Não visite nossa cozinha, visite nosso banheiro

Nesta semana, ficamos sabendo que 35,4% dos restaurantes que entregam pelo iFood na cidade de São Paulo são dark kitchens.

Ou seja, operações que não atendem in situ, apenas preparam a comida e a despacham por motoqueiros. Os restaurantes fantasmas ocupam, tipicamente, galpões anônimos e feiosos.

Há um longo rol de objeções possíveis às dark kitchens.

Muitas incorrem em algum tipo de falsidade ideológica. Fazem o cliente imaginar uma casa com tradição, a pizza do nonno, receitas de gerações e ilusões afins –quando tudo se resume a um investidor astuto que alugou um quadrado num barracão com telhado de eternit.

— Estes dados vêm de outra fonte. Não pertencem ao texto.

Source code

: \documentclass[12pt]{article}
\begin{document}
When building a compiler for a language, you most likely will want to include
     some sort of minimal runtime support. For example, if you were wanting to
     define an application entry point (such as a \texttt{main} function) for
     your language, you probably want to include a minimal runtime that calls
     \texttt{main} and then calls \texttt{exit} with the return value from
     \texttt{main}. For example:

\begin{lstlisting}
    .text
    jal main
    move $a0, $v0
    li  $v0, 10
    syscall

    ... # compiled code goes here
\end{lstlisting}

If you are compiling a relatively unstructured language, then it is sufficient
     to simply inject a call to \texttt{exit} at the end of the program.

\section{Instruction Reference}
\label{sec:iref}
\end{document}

A concorrência põe em desvantagem os restaurantes com serviço presencial. Sem os custos de garçons, pratos, taças e talheres, com o aluguel barato, as dark kitchens praticam preços muito inferiores.

Mas, enfim, é a vida. Não há nada ilegal nisso.

Uma das críticas mais contundentes, aliás, diz respeito ao limbo legal em que essas cozinhas operam. A Câmara paulistana aprovou, no ano passado, um pacote de regras, mas ainda há um monte de coisa sem regulamentação.

A opacidade da dark kitchen –não à toa, os termos que a definem remetem a algo obscuro ou misterioso– é um ponto frequentemente objetado.

Alega-se, por exemplo, que o cliente não faz ideia de que se passa na cozinha. Se é limpa, se é minimamente salubre.

Aí eu rebato: e nos restaurantes das antigas? Alguém sabe?

Em São Paulo, desde 1994, os restaurantes são obrigados a pregar na parede uma placa com a frase “visite nossa cozinha”.

Na posição de cliente, eu nunca olhei para a placa e pensei: “Boa ideia, vou lá visitar”. Não conheço ninguém que o tenha feito. Nem minha mãe, obcecada por limpeza, cogitou visitar cozinha alguma.

Ninguém visita “nossa” cozinha porque ninguém quer estragar o programa de comer fora.

Verdadeiro como todo bom lugar-comum, o coração não sente o que os olhos não veem. A gente deixa passar batido um monte de sinais de pouco asseio. A gente gosta da comida, a gente gosta do lugar, a gente não quer saber.

Ademais, visitar a cozinha perturbaria o funcionamento do restaurante e o seu próprio jantar. Você precisaria cobrir a cabeleira com uma touquinha ridícula. Estaria sob risco de acidentes com panelas borbulhantes num espaço diminuto. Furada total.

Na condição de jornalista, já visitei muitas cozinhas. Sempre com planejamento prévio, tudo muito controlado. Ainda assim, vi coisas que gostaria de poder desver.

Um tostão de conselho: deixe a fiscalização das cozinhas para os fiscais. Se o restaurante é tão encardido que incomoda, pare de frequentá-lo. Expor-se ao horror sanitário não vai te fazer bem.

Se você faz questão de uma medida confiável da higiene, visite o banheiro do lugar. Quando ele é sujo, a cozinha também é. Outro lugar-comum que não costuma falhar.

Com perdão pela obviedade, isso não funciona no delivery. Pedir comida é sempre um tiro no escuro, tanto faz se é dark kitchen ou qualquer outro restaurante.